Fakt ist: Die Position und die Maßstäbe der Grünen sind seit 1999 unverändert. Unser Handlungsrahmen sind die Rüstungsexportrichtlinien der Bundesregierung, die auf grünen Druck hin verschärft wurden. Fakt ist, dass der türkische Außenminister Gül klargemacht hat, dass die türkische Regierung nicht an einem Ankauf deutscher Leopard-Panzer interessiert ist. Fakt ist, dass es insgesamt erfreuliche rechtsstaatliche Fortschritte in der Türkei gibt. Fakt ist, dass dies selbstverständlich keinen Genehmigungsautomatismus für Rüstungsexporte zur Folge hat, sondern dass jeweils einzeln bei Anfragen zu überprüfen wäre, ob Fortschritte in der Menschenrechts- und der Kurdenfrage ausreichend und unumkehrbar sind. Die Bilder von Frontal 21 verstärken allerdings Zweifel daran, ob diese Fortschritte ausreichend sind. Die Anerkennung der kurdischen Realität setzt Dialog und das Ende jeder Gewalt voraus.

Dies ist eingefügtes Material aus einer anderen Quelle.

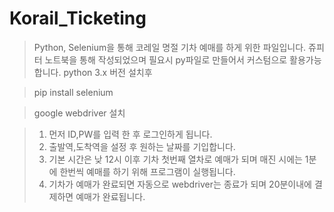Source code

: # Korail_Ticketing
> Python, Selenium을 통해 코레일 명절 기차 예매를 하게 위한 파일입니다.
> 쥬피터 노트북을 통해 작성되었으며 필요시 py파일로 만들어서 커스텀으로 활용가능합니다.
> python 3.x 버전  설치후

> pip install selenium

> google webdriver 설치

> 1. 먼저 ID,PW를 입력 한 후 로그인하게 됩니다.
> 2. 출발역,도착역을 설정 후 원하는 날짜를 기입합니다.
> 3. 기본 시간은 낮 12시 이후 기차 첫번째 열차로 예매가 되며
>    매진 시에는 1분에 한번씩 예매를 하기 위해 프로그램이 실행됩니다.
> 4. 기차가 예매가 완료되면 자동으로 webdriver는 종료가 되며 20분이내에 결제하면 예매가 완료됩니다.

Das ZDF-Magazin Frontal 21 hat Filmaufnahmen vom Einsatz ehemaliger NVA-Schützenpanzer in der Provinz Sirnak und von umfassenden Menschenrechtsverletzungen dort ausgestrahlt. Sollten sich die in dem Beitrag erhobenen Vorwürfe durch die Prüfung der Bundesregierung bestätigen, würde es sich in der Tat um einen massiven Verstoß gegen den deutsch-türkischen Vertrag von 1994 handeln, da dieser den Einsatz der Schützenpanzer ausdrücklich auf die Verwendung im Rahmen der Landesverteidigung begrenzt. Die Bundesregierung müsste in diesem Falle bei der türkischen Regierung Protest gegen den Vertragsbruch einlegen. Ein vertragswidriger Einsatz der Schützenpanzer würde bedeuten, dass deutsche Rüstungslieferungen in die Türkei für die Zukunft ausgeschlossen wären, denn deutsche Rüstungslieferungen – so die Rüstungsexportrichtlinien der Bundesregierung – dürfen nicht zu systematischen Menschenrechtsverletzungen, inneren Repressionen und Spannungsförderung eingesetzt werden.